Dans le cadre de la saison 2023-2024, les Ballets de Monte-Carlo ont présenté fin décembre au Grimaldi Forum Monaco, deux spectacles de danse, La Valse et L'Enfant des Sortilèges de Maurice Ravel, une chorégraphie signée respectivement de George Balanchine et Jean-Christophe Maillot, pour célébrer le centenaire de la naissance du Prince Rainier III et sa passion pour la musique.

Le prince Rainier et la musique : un hommage à l’art et à l’histoire

Prince Rainier III, Grace Kelly et George Balanchine - Archives SBM

Fin décembre, comme cela a été prévu de longue date, le forum Grimaldi de Monaco a présenté dans le cadre du centenaire de la naissance du prince Rainier III un spectacle de danse autour de la musique de Ravel.
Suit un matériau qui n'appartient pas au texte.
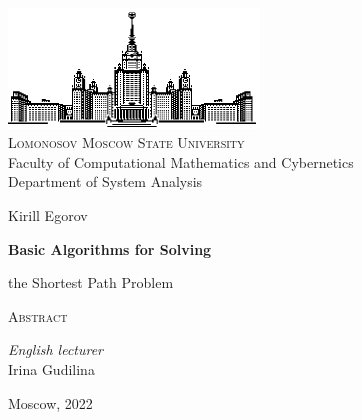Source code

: \thispagestyle{empty}
\begin{center}
    \ \vspace{-3cm}

    \includegraphics[width=0.5\textwidth]{title_page/msu.eps}\\

    {\small{\scshape  Lomonosov Moscow State University}\\
    Faculty of Computational Mathematics and Cybernetics\\
    Department of System Analysis}

    \vfill

    {\Large Kirill Egorov}

    \vspace{1cm}

    {\LARGE\bfseries Basic Algorithms for Solving \par the Shortest Path Problem}

    \vspace{1.5cm}

    {\scshape Abstract}
\end{center}

\vspace{3cm}

\begin{flushright}
    \large
    \textit{English lecturer}\\
    Irina Gudilina 
\end{flushright}

\vfill

\begin{center}
    Moscow, 2022
\end{center}

\clearpage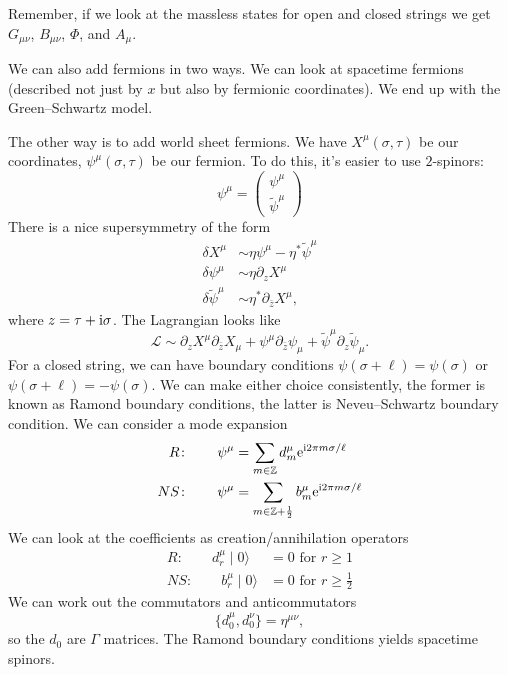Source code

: \lecture

Remember, if we look at the massless states for open and closed strings
we get $G_{\mu\nu}$, $B_{\mu\nu}$, $\Phi$, and $A_{\mu}$.

We can also add fermions in two ways. We can look at spacetime fermions
(described not just by $x$ but also by fermionic coordinates). We end up
with the Green--Schwartz model.

The other way is to add world sheet fermions. We have
$X^{\mu}(\sigma,\tau)$ be our coordinates, $\psi^{\mu}(\sigma,\tau)$ be
our fermion.
To do this, it's easier to use $2$-spinors:
\begin{equation}
  \psi^{\mu} = \begin{pmatrix}
    \psi^{\mu}\\ \widetilde{\psi}^{\mu}
\end{pmatrix}
\end{equation}
There is a nice supersymmetry of the form
\begin{subequations}
\begin{align}
\delta X^{\mu} &\sim\eta\psi^{\mu}-\eta^{*}\widetilde{\psi}^{\mu}\\
\delta\psi^{\mu}&\sim\eta\partial_{z}X^{\mu}\\
\delta\widetilde{\psi}^{\mu}&\sim\eta^{*}\partial_{\bar{z}}X^{\mu},
\end{align}
\end{subequations}
where $z=\tau+\mathrm{i}\sigma$.
The Lagrangian looks like
\begin{equation}
  \mathcal{L}\sim\partial_{z}X^{\mu}\partial_{\bar{z}}X_{\mu}
  + \psi^{\mu}\partial_{\bar{z}}\psi_{\mu}
  + \widetilde{\psi}^{\mu}\partial_{z}\widetilde{\psi}_{\mu}.
\end{equation}
For a closed string, we can have boundary conditions
$\psi(\sigma+\ell)=\psi(\sigma)$ or $\psi(\sigma+\ell)=-\psi(\sigma)$.
We can make either choice consistently, the former is known as Ramond
boundary conditions, the latter is Neveu--Schwartz boundary condition.
We can consider a mode expansion
\begin{equation}
  \begin{split}
  R\colon\qquad\psi^{\mu} &= \sum_{m\in\mathbb{Z}} d^{\mu}_{m}\mathrm{e}^{\mathrm{i} 2\pi m\sigma/\ell}\\
NS\colon\qquad\psi^{\mu} &= \sum_{m\in\mathbb{Z}+\frac{1}{2}}b^{\mu}_{m}\mathrm{e}^{\mathrm{i}2\pi m\sigma/\ell}
  \end{split}
\end{equation}
We can look at the coefficients as creation/annihilation
operators
\begin{equation}
  \begin{split}
  R\colon\qquad d^{\mu}_{r}\mid0\rangle &= 0\mbox{ for }r\geq1\\
NS\colon\qquad b^{\mu}_{r}\mid 0\rangle &= 0\mbox{ for } r\geq\frac{1}{2}
  \end{split}
\end{equation}
We can work out the commutators and anticommutators
\begin{equation}
\{d^{\mu}_{0},d^{\nu}_{0}\}=\eta^{\mu\nu},
\end{equation}
so the $d_{0}$ are $\Gamma$ matrices. The Ramond boundary conditions
yields spacetime spinors.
Il faut dire que le prince aimait la musique et que, dans le domaine culturel, il a particulièrement soutenu les institutions musicales de la Principauté, tant du point de vue éducatif - l’Académie Rainier III a commencé en 1922 sous la forme d'un cours public et gratuit de théorie musicale et de musique d'ensemble - que d'un point de vue mécénal et d'organisations de concerts notamment avec l’orchestre philharmonique de Monte-Carlo. C’est lui qui avait été à l’origine des concerts d’été au Palais, autour du célèbre escalier à double révolution de la cour d’honneur.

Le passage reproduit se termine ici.